**What to produce:** An exact transcript of every entry is required, without any of the pictures.

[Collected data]
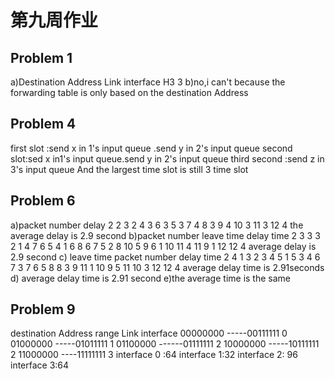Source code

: # 第九周作业
## Problem 1
a)Destination Address           Link interface
 H3                                   3
 b)no,i can't because the forwarding table is only based on the destination Address
 ## Problem 4
 first slot :send x in 1's input queue .send y in 2's input queue
 second slot:sed x in1's input queue.send y in 2's input queue
 third second :send z in 3's input queue
  And the largest time slot is still 3 time slot 
  
  ## Problem 6
  a)packet number          delay
  2                             2
  3                            2 
  4                            3
  6                            3
  5                            3
  7                            4
  8                            3
  9                            4
  10                           3
  11                           3
  12                           4
  the average delay is 2.9 second
  b)packet number     leave time     delay time 
      2                          3              3
       3                          2             1
       4                          7             6
      5                          4              1
      6                          8              6
      7                          5             2
      8                          10           5
       9                          6             1
      10                        11             4
      11                         9             1
      12                        12             4 
      average delay is 2.9 second
      c)
      leave time     packet number     delay time
      2      4    1
      3      2    3
      4      5    1
      5      3    4
      6      7    3
      7      6    5
      8      8    3
      9     11   1
      10    9    5
      11    10   3
      12     12  4
      average delay time is 2.91seconds
     d) average delay time is 2.91 second
     e)the average time is the same
     
  ## Problem 9
  destination Address range              Link  interface
  00000000   -----00111111                       0
  01000000   -----01011111                       1
  01100000  ------01111111                       2
  10000000   -----10111111                       2
  11000000    ----11111111                       3
  interface 0 :64
  interface 1:32
  interface 2: 96
  interface 3:64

**Exercise answer:**
Source code

: # 第九周作业
## Problem 1
a)Destination Address           Link interface
 H3                                   3
 b)no,i can't because the forwarding table is only based on the destination Address
 ## Problem 4
 first slot :send x in 1's input queue .send y in 2's input queue
 second slot:sed x in1's input queue.send y in 2's input queue
 third second :send z in 3's input queue
  And the largest time slot is still 3 time slot 
  
  ## Problem 6
  a)packet number          delay
  2                             2
  3                            2 
  4                            3
  6                            3
  5                            3
  7                            4
  8                            3
  9                            4
  10                           3
  11                           3
  12                           4
  the average delay is 2.9 second
  b)packet number     leave time     delay time 
      2                          3              3
       3                          2             1
       4                          7             6
      5                          4              1
      6                          8              6
      7                          5             2
      8                          10           5
       9                          6             1
      10                        11             4
      11                         9             1
      12                        12             4 
      average delay is 2.9 second
      c)
      leave time     packet number     delay time
      2      4    1
      3      2    3
      4      5    1
      5      3    4
      6      7    3
      7      6    5
      8      8    3
      9     11   1
      10    9    5
      11    10   3
      12     12  4
      average delay time is 2.91seconds
     d) average delay time is 2.91 second
     e)the average time is the same
     
  ## Problem 9
  destination Address range              Link  interface
  00000000   -----00111111                       0
  01000000   -----01011111                       1
  01100000  ------01111111                       2
  10000000   -----10111111                       2
  11000000    ----11111111                       3
  interface 0 :64
  interface 1:32
  interface 2: 96
  interface 3:64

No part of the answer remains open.